(Stored data entries)
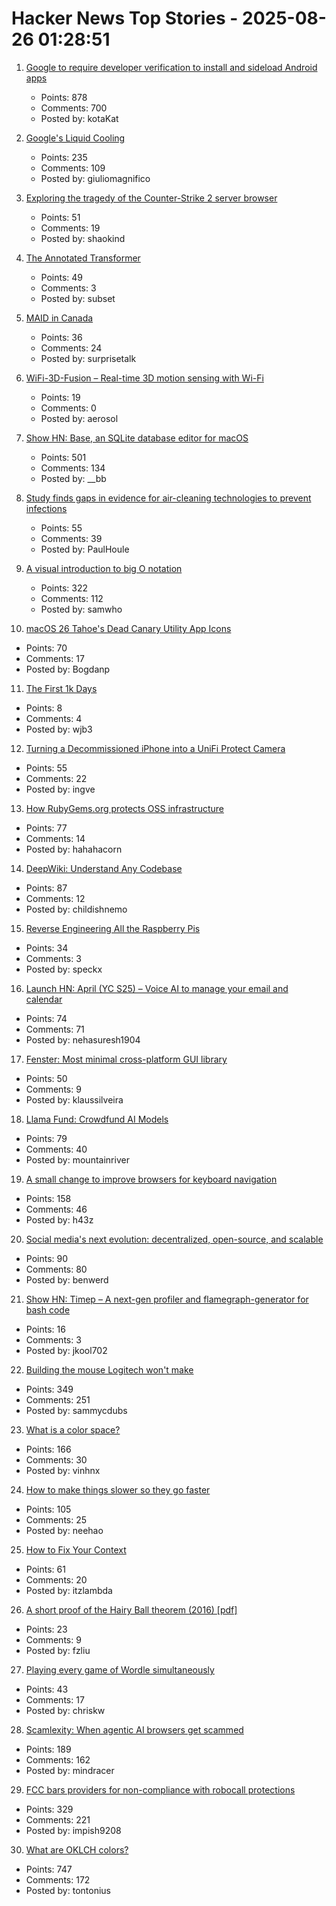 # Hacker News Top Stories - 2025-08-26 01:28:51

1. [Google to require developer verification to install and sideload Android apps](https://9to5google.com/2025/08/25/android-apps-developer-verification/)
   - Points: 878
   - Comments: 700
   - Posted by: kotaKat

2. [Google's Liquid Cooling](https://chipsandcheese.com/p/googles-liquid-cooling-at-hot-chips)
   - Points: 235
   - Comments: 109
   - Posted by: giuliomagnifico

3. [Exploring the tragedy of the Counter-Strike 2 server browser](https://bphilip.uk/blog/2025-08-25-the-cs2-server-browser-where-community-goes-to-die/)
   - Points: 51
   - Comments: 19
   - Posted by: shaokind

4. [The Annotated Transformer](https://nlp.seas.harvard.edu/annotated-transformer/)
   - Points: 49
   - Comments: 3
   - Posted by: subset

5. [MAID in Canada](https://nathansnelgrove.com/2025/08/maid-in-canada)
   - Points: 36
   - Comments: 24
   - Posted by: surprisetalk

6. [WiFi-3D-Fusion – Real-time 3D motion sensing with Wi-Fi](https://github.com/MaliosDark/wifi-3d-fusion)
   - Points: 19
   - Comments: 0
   - Posted by: aerosol

7. [Show HN: Base, an SQLite database editor for macOS](https://menial.co.uk/base/)
   - Points: 501
   - Comments: 134
   - Posted by: __bb

8. [Study finds gaps in evidence for air-cleaning technologies to prevent infections](https://news.cuanschutz.edu/news-stories/study-finds-gaps-in-evidence-for-air-cleaning-technologies-designed-to-prevent-respiratory-infections)
   - Points: 55
   - Comments: 39
   - Posted by: PaulHoule

9. [A visual introduction to big O notation](https://samwho.dev/big-o/)
   - Points: 322
   - Comments: 112
   - Posted by: samwho

10. [macOS 26 Tahoe's Dead Canary Utility App Icons](https://daringfireball.net/2025/08/macos_26_tahoes_dead_canary_utility_app_icons)
   - Points: 70
   - Comments: 17
   - Posted by: Bogdanp

11. [The First 1k Days](https://williamjbarry.substack.com/p/the-first-1000-days)
   - Points: 8
   - Comments: 4
   - Posted by: wjb3

12. [Turning a Decommissioned iPhone into a UniFi Protect Camera](https://www.caseyliss.com/2025/8/15/a-rube-goldberg-camera)
   - Points: 55
   - Comments: 22
   - Posted by: ingve

13. [How RubyGems.org protects OSS infrastructure](https://blog.rubygems.org/2025/08/25/rubygems-security-response.html)
   - Points: 77
   - Comments: 14
   - Posted by: hahahacorn

14. [DeepWiki: Understand Any Codebase](https://www.aitidbits.ai/p/deepwiki)
   - Points: 87
   - Comments: 12
   - Posted by: childishnemo

15. [Reverse Engineering All the Raspberry Pis](https://www.jeffgeerling.com/blog/2025/reverse-engineering-all-raspberry-pis)
   - Points: 34
   - Comments: 3
   - Posted by: speckx

16. [Launch HN: April (YC S25) – Voice AI to manage your email and calendar](undefined)
   - Points: 74
   - Comments: 71
   - Posted by: nehasuresh1904

17. [Fenster: Most minimal cross-platform GUI library](https://github.com/zserge/fenster)
   - Points: 50
   - Comments: 9
   - Posted by: klaussilveira

18. [Llama Fund: Crowdfund AI Models](https://llama.fund)
   - Points: 79
   - Comments: 40
   - Posted by: mountainriver

19. [A small change to improve browsers for keyboard navigation](https://b.43z.one/2025-07-22/)
   - Points: 158
   - Comments: 46
   - Posted by: h43z

20. [Social media's next evolution: decentralized, open-source, and scalable](https://newpublic.substack.com/p/how-blacksky-grew-to-millions-of)
   - Points: 90
   - Comments: 80
   - Posted by: benwerd

21. [Show HN: Timep – A next-gen profiler and flamegraph-generator for bash code](https://github.com/jkool702/timep)
   - Points: 16
   - Comments: 3
   - Posted by: jkool702

22. [Building the mouse Logitech won't make](https://samwilkinson.io/posts/2025-08-24-mx-ergo-mods)
   - Points: 349
   - Comments: 251
   - Posted by: sammycdubs

23. [What is a color space?](https://www.makingsoftware.com/chapters/color-spaces-models-and-gamuts)
   - Points: 166
   - Comments: 30
   - Posted by: vinhnx

24. [How to make things slower so they go faster](https://www.gojiberries.io/how-to-make-things-slower-so-they-go-faster-a-jitter-design-manual/)
   - Points: 105
   - Comments: 25
   - Posted by: neehao

25. [How to Fix Your Context](https://www.dbreunig.com/2025/06/26/how-to-fix-your-context.html)
   - Points: 61
   - Comments: 20
   - Posted by: itzlambda

26. [A short proof of the Hairy Ball theorem (2016) [pdf]](https://www2.math.upenn.edu/~pjmcgrat/research/hairy-ball.pdf)
   - Points: 23
   - Comments: 9
   - Posted by: fzliu

27. [Playing every game of Wordle simultaneously](https://chriskw.xyz/2025/08/24/Hyper-Wordle/)
   - Points: 43
   - Comments: 17
   - Posted by: chriskw

28. [Scamlexity: When agentic AI browsers get scammed](https://guard.io/labs/scamlexity-we-put-agentic-ai-browsers-to-the-test-they-clicked-they-paid-they-failed)
   - Points: 189
   - Comments: 162
   - Posted by: mindracer

29. [FCC bars providers for non-compliance with robocall protections](https://docs.fcc.gov/public/attachments/DOC-414073A1.txt)
   - Points: 329
   - Comments: 221
   - Posted by: impish9208

30. [What are OKLCH colors?](https://jakub.kr/components/oklch-colors)
   - Points: 747
   - Comments: 172
   - Posted by: tontonius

*Problem requirements:* Transcribe all of the records exactly, without reproducing their pictures.

*Task output:*
 # Hacker News Top Stories - 2025-08-26 01:28:51

1. [Google to require developer verification to install and sideload Android apps](https://9to5google.com/2025/08/25/android-apps-developer-verification/)
   - Points: 878
   - Comments: 700
   - Posted by: kotaKat

2. [Google's Liquid Cooling](https://chipsandcheese.com/p/googles-liquid-cooling-at-hot-chips)
   - Points: 235
   - Comments: 109
   - Posted by: giuliomagnifico

3. [Exploring the tragedy of the Counter-Strike 2 server browser](https://bphilip.uk/blog/2025-08-25-the-cs2-server-browser-where-community-goes-to-die/)
   - Points: 51
   - Comments: 19
   - Posted by: shaokind

4. [The Annotated Transformer](https://nlp.seas.harvard.edu/annotated-transformer/)
   - Points: 49
   - Comments: 3
   - Posted by: subset

5. [MAID in Canada](https://nathansnelgrove.com/2025/08/maid-in-canada)
   - Points: 36
   - Comments: 24
   - Posted by: surprisetalk

6. [WiFi-3D-Fusion – Real-time 3D motion sensing with Wi-Fi](https://github.com/MaliosDark/wifi-3d-fusion)
   - Points: 19
   - Comments: 0
   - Posted by: aerosol

7. [Show HN: Base, an SQLite database editor for macOS](https://menial.co.uk/base/)
   - Points: 501
   - Comments: 134
   - Posted by: __bb

8. [Study finds gaps in evidence for air-cleaning technologies to prevent infections](https://news.cuanschutz.edu/news-stories/study-finds-gaps-in-evidence-for-air-cleaning-technologies-designed-to-prevent-respiratory-infections)
   - Points: 55
   - Comments: 39
   - Posted by: PaulHoule

9. [A visual introduction to big O notation](https://samwho.dev/big-o/)
   - Points: 322
   - Comments: 112
   - Posted by: samwho

10. [macOS 26 Tahoe's Dead Canary Utility App Icons](https://daringfireball.net/2025/08/macos_26_tahoes_dead_canary_utility_app_icons)
   - Points: 70
   - Comments: 17
   - Posted by: Bogdanp

11. [The First 1k Days](https://williamjbarry.substack.com/p/the-first-1000-days)
   - Points: 8
   - Comments: 4
   - Posted by: wjb3

12. [Turning a Decommissioned iPhone into a UniFi Protect Camera](https://www.caseyliss.com/2025/8/15/a-rube-goldberg-camera)
   - Points: 55
   - Comments: 22
   - Posted by: ingve

13. [How RubyGems.org protects OSS infrastructure](https://blog.rubygems.org/2025/08/25/rubygems-security-response.html)
   - Points: 77
   - Comments: 14
   - Posted by: hahahacorn

14. [DeepWiki: Understand Any Codebase](https://www.aitidbits.ai/p/deepwiki)
   - Points: 87
   - Comments: 12
   - Posted by: childishnemo

15. [Reverse Engineering All the Raspberry Pis](https://www.jeffgeerling.com/blog/2025/reverse-engineering-all-raspberry-pis)
   - Points: 34
   - Comments: 3
   - Posted by: speckx

16. [Launch HN: April (YC S25) – Voice AI to manage your email and calendar](undefined)
   - Points: 74
   - Comments: 71
   - Posted by: nehasuresh1904

17. [Fenster: Most minimal cross-platform GUI library](https://github.com/zserge/fenster)
   - Points: 50
   - Comments: 9
   - Posted by: klaussilveira

18. [Llama Fund: Crowdfund AI Models](https://llama.fund)
   - Points: 79
   - Comments: 40
   - Posted by: mountainriver

19. [A small change to improve browsers for keyboard navigation](https://b.43z.one/2025-07-22/)
   - Points: 158
   - Comments: 46
   - Posted by: h43z

20. [Social media's next evolution: decentralized, open-source, and scalable](https://newpublic.substack.com/p/how-blacksky-grew-to-millions-of)
   - Points: 90
   - Comments: 80
   - Posted by: benwerd

21. [Show HN: Timep – A next-gen profiler and flamegraph-generator for bash code](https://github.com/jkool702/timep)
   - Points: 16
   - Comments: 3
   - Posted by: jkool702

22. [Building the mouse Logitech won't make](https://samwilkinson.io/posts/2025-08-24-mx-ergo-mods)
   - Points: 349
   - Comments: 251
   - Posted by: sammycdubs

23. [What is a color space?](https://www.makingsoftware.com/chapters/color-spaces-models-and-gamuts)
   - Points: 166
   - Comments: 30
   - Posted by: vinhnx

24. [How to make things slower so they go faster](https://www.gojiberries.io/how-to-make-things-slower-so-they-go-faster-a-jitter-design-manual/)
   - Points: 105
   - Comments: 25
   - Posted by: neehao

25. [How to Fix Your Context](https://www.dbreunig.com/2025/06/26/how-to-fix-your-context.html)
   - Points: 61
   - Comments: 20
   - Posted by: itzlambda

26. [A short proof of the Hairy Ball theorem (2016) [pdf]](https://www2.math.upenn.edu/~pjmcgrat/research/hairy-ball.pdf)
   - Points: 23
   - Comments: 9
   - Posted by: fzliu

27. [Playing every game of Wordle simultaneously](https://chriskw.xyz/2025/08/24/Hyper-Wordle/)
   - Points: 43
   - Comments: 17
   - Posted by: chriskw

28. [Scamlexity: When agentic AI browsers get scammed](https://guard.io/labs/scamlexity-we-put-agentic-ai-browsers-to-the-test-they-clicked-they-paid-they-failed)
   - Points: 189
   - Comments: 162
   - Posted by: mindracer

29. [FCC bars providers for non-compliance with robocall protections](https://docs.fcc.gov/public/attachments/DOC-414073A1.txt)
   - Points: 329
   - Comments: 221
   - Posted by: impish9208

30. [What are OKLCH colors?](https://jakub.kr/components/oklch-colors)
   - Points: 747
   - Comments: 172
   - Posted by: tontonius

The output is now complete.